§ Source material:
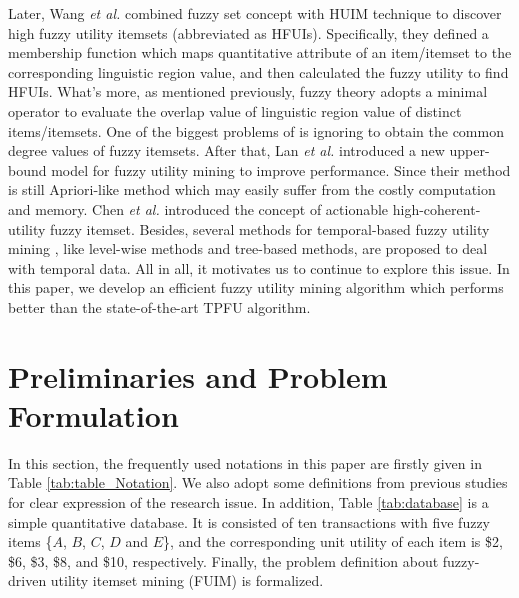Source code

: \documentclass[journal]{IEEEtran}
\begin{document}
Later, Wang \textit{et al.} \cite{wang2009fuzzy} combined fuzzy set concept with HUIM technique to discover high fuzzy utility itemsets (abbreviated as HFUIs). Specifically, they defined a membership function which maps quantitative attribute of an item/itemset to the corresponding linguistic region value, and then calculated the fuzzy utility to find HFUIs. What's more, as mentioned previously, fuzzy theory adopts a minimal operator to evaluate the overlap value of linguistic region value of distinct items/itemsets. One of the biggest problems of \cite{wang2009fuzzy} is ignoring to obtain the common degree values of fuzzy itemsets. After that, Lan \textit{et al.} \cite{lan2015fuzzy} introduced a new upper-bound model for fuzzy utility mining to improve performance. Since their method is still Apriori-like method which may easily suffer from the costly computation and memory. Chen \textit{et al.} \cite{chen2014actionable} introduced the concept of actionable high-coherent-utility fuzzy itemset. Besides, several methods for temporal-based fuzzy utility mining \cite{hong2020one,huang2017temporal}, like level-wise methods and tree-based methods, are proposed to deal with temporal data. All in all, it motivates us to continue to explore this issue. In this paper, we develop an efficient fuzzy utility mining algorithm which performs better than the state-of-the-art TPFU algorithm.



\section{Preliminaries and Problem Formulation}
\label{sec:preliminaries}

In this section, the frequently used notations in this paper are firstly given in Table \ref{tab:table_Notation}. We also adopt some definitions from previous studies \cite{lan2015fuzzy,chen2014actionable} for clear expression of the research issue. In addition, Table \ref{tab:database} is a simple quantitative database. It is consisted of ten transactions with five fuzzy items \{$A$, $B$, $C$, $D$ and $E$\}, and the corresponding unit utility of each item is \$2, \$6, \$3, \$8, and \$10, respectively. Finally, the problem definition about fuzzy-driven utility itemset mining (FUIM) is formalized.
\end{document}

§ Assignment: The records above, copied word for word without the pictures, are what should be output.

§ Output of the task:
Source code

: \documentclass[journal]{IEEEtran}
\begin{document}
Later, Wang \textit{et al.} \cite{wang2009fuzzy} combined fuzzy set concept with HUIM technique to discover high fuzzy utility itemsets (abbreviated as HFUIs). Specifically, they defined a membership function which maps quantitative attribute of an item/itemset to the corresponding linguistic region value, and then calculated the fuzzy utility to find HFUIs. What's more, as mentioned previously, fuzzy theory adopts a minimal operator to evaluate the overlap value of linguistic region value of distinct items/itemsets. One of the biggest problems of \cite{wang2009fuzzy} is ignoring to obtain the common degree values of fuzzy itemsets. After that, Lan \textit{et al.} \cite{lan2015fuzzy} introduced a new upper-bound model for fuzzy utility mining to improve performance. Since their method is still Apriori-like method which may easily suffer from the costly computation and memory. Chen \textit{et al.} \cite{chen2014actionable} introduced the concept of actionable high-coherent-utility fuzzy itemset. Besides, several methods for temporal-based fuzzy utility mining \cite{hong2020one,huang2017temporal}, like level-wise methods and tree-based methods, are proposed to deal with temporal data. All in all, it motivates us to continue to explore this issue. In this paper, we develop an efficient fuzzy utility mining algorithm which performs better than the state-of-the-art TPFU algorithm.



\section{Preliminaries and Problem Formulation}
\label{sec:preliminaries}

In this section, the frequently used notations in this paper are firstly given in Table \ref{tab:table_Notation}. We also adopt some definitions from previous studies \cite{lan2015fuzzy,chen2014actionable} for clear expression of the research issue. In addition, Table \ref{tab:database} is a simple quantitative database. It is consisted of ten transactions with five fuzzy items \{$A$, $B$, $C$, $D$ and $E$\}, and the corresponding unit utility of each item is \$2, \$6, \$3, \$8, and \$10, respectively. Finally, the problem definition about fuzzy-driven utility itemset mining (FUIM) is formalized.
\end{document}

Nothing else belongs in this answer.